The Epistle reading from the Letter to the Ephesians also exhorts them no longer to live lives of “illusion and desire, and acquire a fresh, spiritual way of thinking.”  This Gentile community that has now been incorporated into the cosmic body of Christ with Jews has to set aside its empty pagan way of life and “put on that new man created in God’s image, whose justice and holiness are born of truth.”
The Gospel is the beginning of the Bread of Life dialogue between Jesus and the crowd that follows his multiplication of the loaves and fishes and the miraculous crossing of the sea by walking on water (John 6:1-21).  As always in John, the dialogues are filled with irony and misunderstanding and challenge Jesus’ hearers to understand those signs as calling for a new spiritual insight into his identity as the One sent from God.

The crowd’s initial question, “Rabbi, when did you come here?” is simply an attempt to find out how Jesus arrived in Capernaum without coming in the boat with his disciples.  But Jesus immediately chides them for looking for him simply because he has physically fed them with loaves and not because they have seen those actions as signs pointing to his relationship with the Father.  He challenges them with wisdom sayings, like Lady Wisdom in Proverbs: “You should not be working for perishable food but for food that remains unto life eternal, food which the Son of Man will give you; it is on him that the has set his seal.”  When they in turn ask what they must do “to perform the works of God,” Jesus replies: “this is the work of God: have faith in the One he sent.”

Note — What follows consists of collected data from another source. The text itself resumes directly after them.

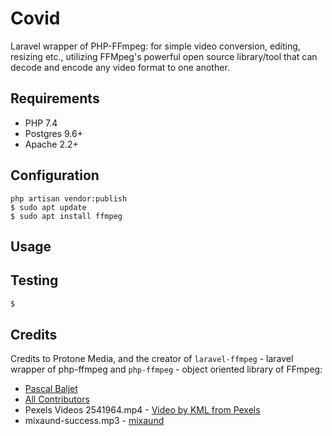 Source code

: # Covid
Laravel wrapper of PHP-FFmpeg: for simple video conversion, editing, resizing etc., utilizing FFMpeg's powerful open source library/tool that can decode and encode any video format to one another.
## Requirements

* PHP 7.4
* Postgres 9.6+
* Apache 2.2+

## Configuration

	php artisan vendor:publish
	$ sudo apt update
	$ sudo apt install ffmpeg

## Usage



## Testing

``` bash
$
```

## Credits
Credits to Protone Media, and the creator of
`laravel-ffmpeg` - laravel wrapper of php-ffmpeg and `php-ffmpeg` - object oriented library of FFmpeg:
- [Pascal Baljet](https://github.com/pascalbaljet)
- [All Contributors](../../contributors)
- Pexels Videos 2541964.mp4 - [Video by KML from Pexels](https://www.pexels.com/video/a-sparkle-of-liquid-in-a-black-background-2541964/)
- mixaund-success.mp3 - [mixaund](https://www.free-stock-music.com/artist.mixaund.html)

The dialogue continues to build on the twin themes of “food” and “work.”  When the crowd asks Jesus to perform/work a sign as a basis for their putting faith in him and mentions the sign of manna given to the ancestors to eat in the desert, Jesus’ response is twofold.  First of all, he clarifies that “it was not Moses who gave you bread from the heavens; it is my Father who gives you the real heavenly bread.”  Then Jesus adds that “God’s bread comes down from heaven and gives life to the world,” but the crowd seems to understand him literally.  They want perpetual physical nourishment.  “Sir, give us this bread always.”  With this request, Jesus climactically announces: “I myself am the bread of life. No one who comes to me shall be hungry, no one who believes in me shall thirst again.”  Jesus is proclaiming that belief in him as the revelation of the Father’s love is the way to union with the Father in an eternal life.  “For this is the will of my Father, that everyone who sees the Son and believes in him may have eternal life, and I shall raise him on the last day” (6:40).  Ultimately, this life-giving union with the Father through Jesus is the community’s sustenance as it awaits “the last day.”